The runtime exposes three interfaces, all started automatically by the `main` node:

- **REPL**: interactive command line at the `holo>` prompt. Natural language input routes through `agent:loop`; dot-commands provide direct graph manipulation.
- **API**: OpenAI-compatible API on `localhost:3001`, including `/v1/chat/completions`, streaming SSE support, `/v1/models`, and `/health`.
- **WebUI**: browser-based chat and graph explorer on `localhost:3002`.

## The ctx primitives

Every node receives a `ctx` object with these primitives:

| Primitive | Signature | Description |
|---|---|---|
| `insert` | `ctx.insert(subject, predicate, object, graph?, embedding?)` | Insert an RDF quad. Idempotent for duplicate `(subject, predicate, object, graph)` values. |
| `remove` | `ctx.remove(subject, predicate, object?, graph?)` | Remove matching quads. Omitting `object` removes all values for `(subject, predicate, graph)`. |
| `query` | `ctx.query({ subject?, predicate?, object?, graph? })` | Pattern-match quads. Omitted fields are wildcards. |
| `call` | `ctx.call(name, args?)` | Execute a graph-resident node by name. |
| `set` | `ctx.set(subject, predicate, object, graph?, embedding?)` | Atomically replace all values for `(subject, predicate, graph)` with one value. |
| `on` | `ctx.on(pattern, callback)` | Subscribe to quad changes matching a pattern.

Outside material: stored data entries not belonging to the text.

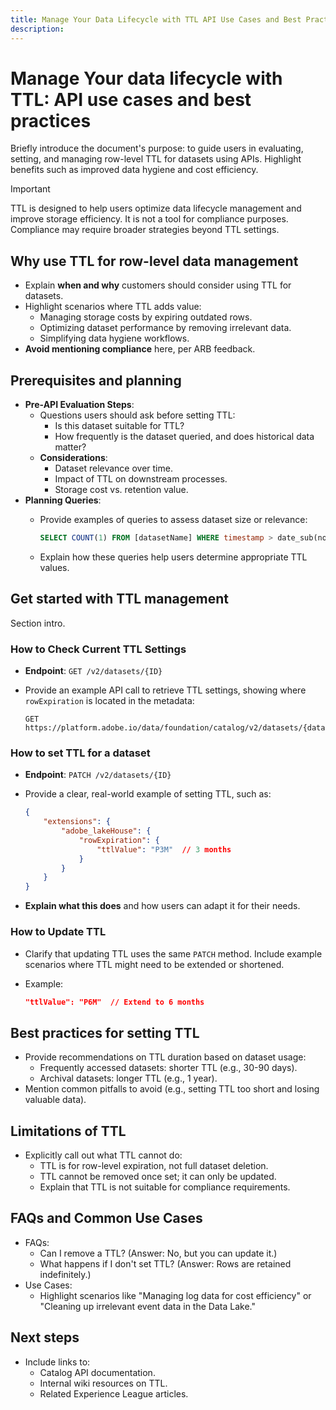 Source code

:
 ```yaml
---
title: Manage Your Data Lifecycle with TTL API Use Cases and Best Practices
description:
---
```

# Manage Your data lifecycle with TTL: API use cases and best practices

Briefly introduce the document's purpose: to guide users in evaluating, setting, and managing row-level TTL for datasets using APIs. Highlight benefits such as improved data hygiene and cost efficiency.
<!-- What does it do? -->
<!-- why does a user want to do that? -->

>[!IMPORTANT]
>
> TTL is designed to help users optimize data lifecycle management and improve storage efficiency. It is not a tool for compliance purposes. Compliance may require broader strategies beyond TTL settings.

## Why use TTL for row-level data management

- Explain **when and why** customers should consider using TTL for datasets.  
- Highlight scenarios where TTL adds value:
  - Managing storage costs by expiring outdated rows.
  - Optimizing dataset performance by removing irrelevant data.
  - Simplifying data hygiene workflows.  
- **Avoid mentioning compliance** here, per ARB feedback.

## Prerequisites and planning

- **Pre-API Evaluation Steps**:
  - Questions users should ask before setting TTL:
    - Is this dataset suitable for TTL?
    - How frequently is the dataset queried, and does historical data matter?  
  - **Considerations**:  
    - Dataset relevance over time.  
    - Impact of TTL on downstream processes.  
    - Storage cost vs. retention value.  
- **Planning Queries**:  
  - Provide examples of queries to assess dataset size or relevance:

    ```sql
    SELECT COUNT(1) FROM [datasetName] WHERE timestamp > date_sub(now(), INTERVAL 30 DAY);
    ```
  
  - Explain how these queries help users determine appropriate TTL values.

## Get started with TTL management

Section intro.

### How to Check Current TTL Settings

- **Endpoint**: `GET /v2/datasets/{ID}`  
- Provide an example API call to retrieve TTL settings, showing where `rowExpiration` is located in the metadata:  
  
  ```console
  GET https://platform.adobe.io/data/foundation/catalog/v2/datasets/{datasetID}
  ```

### How to set TTL for a dataset

- **Endpoint**: `PATCH /v2/datasets/{ID}`  
- Provide a clear, real-world example of setting TTL, such as:  
  
  ```json
  {
      "extensions": {
          "adobe_lakeHouse": {
              "rowExpiration": {
                  "ttlValue": "P3M"  // 3 months
              }
          }
      }
  }
  ```  

- **Explain what this does** and how users can adapt it for their needs.

### How to Update TTL

- Clarify that updating TTL uses the same `PATCH` method. Include example scenarios where TTL might need to be extended or shortened.  
- Example:
    
  ```json
  "ttlValue": "P6M"  // Extend to 6 months
  ```

## Best practices for setting TTL

- Provide recommendations on TTL duration based on dataset usage:
  - Frequently accessed datasets: shorter TTL (e.g., 30-90 days).  
  - Archival datasets: longer TTL (e.g., 1 year).  
- Mention common pitfalls to avoid (e.g., setting TTL too short and losing valuable data).

## Limitations of TTL

- Explicitly call out what TTL cannot do:
  - TTL is for row-level expiration, not full dataset deletion.  
  - TTL cannot be removed once set; it can only be updated.  
  - Explain that TTL is not suitable for compliance requirements.  

## FAQs and Common Use Cases

- FAQs:
  - Can I remove a TTL? (Answer: No, but you can update it.)
  - What happens if I don't set TTL? (Answer: Rows are retained indefinitely.)  
- Use Cases:
  - Highlight scenarios like "Managing log data for cost efficiency" or "Cleaning up irrelevant event data in the Data Lake."

<!-- ## References and Related Resources**   -->
## Next steps

- Include links to:  
  - Catalog API documentation.  
  - Internal wiki resources on TTL.  
  - Related Experience League articles.

<!-- 
Limitations
'How does a customer update Event Dataset Lake TTL?'
'Can you remove it? No
 -->

<!--  -->
<!-- 
The ask is to create an **API-based use case playbook** focused on **helping users evaluate and implement a data retention policy using TTL**. Beyond just documenting API calls, the playbook should guide users through **strategic decision-making** and provide actionable steps. Here's what Adam likely envisions:

### **Key Aspects of the API-Based Playbook:**

1. **Pre-API Evaluation Steps:**
   - Guidance on **how users should evaluate their datasets** to decide if TTL is appropriate.
   - Considerations for **compliance, storage costs, and data lifecycle needs.**
   - Examples of questions users should answer:
     - "Does this dataset need a retention policy?"
     - "What is the most appropriate TTL value for this dataset?"
     - "How would TTL impact downstream processes?"

2. **Query Examples for Decision-Making:**
   - Examples of **API queries users should make to assess their current dataset state** before applying or modifying TTL:
     - **Check if a TTL is already applied** to a dataset.
     - **Retrieve current TTL settings.**
   - Queries for **TTL forecasting** or predicting the impact of a proposed TTL.

3. **API Steps to Manage TTL:**
   - Detailed **step-by-step guidance** for:
     - **Setting a new TTL** for a dataset.
     - **Updating an existing TTL.**
     - Verifying the TTL configuration after applying changes.
   - A note on **why TTL cannot be removed** and how users can manage this limitation.

4. **Value Realization and Use Case Scenarios:**
   - **Why and when users should set TTL.**
   - Use cases highlighting the **value of automating data retention policies** (e.g., cost efficiency, compliance, data hygiene).
   - Best practices for setting TTL for **event datasets in the Data Lake.**

5. **Collaboration and Refinement:**
   - Adam suggests working with @fdiao to refine the document. This implies that **Fdiao has expertise or oversight** on either the API or the strategic use case approach and should be consulted for alignment and accuracy.

### **Additional Considerations Based on Adam's Notes:**
- The **focus is on customer use cases** and **value realization**, not just technical API instructions.
- The playbook should bridge the gap between **strategic use case guidance** and **API implementation details.**
- It needs to **remain actionable and followable**, making it clear how users can make decisions and execute them step-by-step with the API.

---

### **Summary of What Adam Wants:**
Adam is asking for an **API-based use case playbook** that helps users:
1. Understand the **value of TTL** and decide when and how to use it.
2. Perform **queries to assess the dataset's current state** and evaluate TTL needs.
3. Follow **step-by-step API instructions** to set, update, and verify TTL configurations.
4. Integrate **examples and guidance** to help customers strategically manage data retention policies.

By focusing on both **decision-making (the why)** and **execution (the how)**, this document should empower users to optimize their data lifecycle with TTL effectively.
 -->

Returns an unsubscribe function. |

`ctx.self` returns the name of the currently executing node via AsyncLocalStorage.

## REPL commands

```text
.query {"subject":"...","predicate":"..."} query quads by pattern
.insert subject predicate object [--g graph] insert a quad
.remove subject predicate object [--g graph] remove a quad
.call name [argsJSON] call a node
.nodes list Function nodes
.source view node source
.edit edit node source inline
.create create a node interactively
.spawn spawn a long-lived node
.sessions list conversation sessions
.session show current session ID
.export [path] export graph snapshot JSON
.import import graph snapshot JSON
.deps show node dependencies
.inspect show comprehensive node info
.versions list saved source versions
.restore restore a source version
.cron run a node on a timer
.crons list cron jobs
.metrics show metrics report
.eval eval code with ctx in scope
.help show help
```

Any input not starting with `.` is sent to `agent:loop`.

## Running tests

```bash
bun run src/test-boot.ts
```

The integration test suite uses a custom harness and boots the full runtime against a local file DB.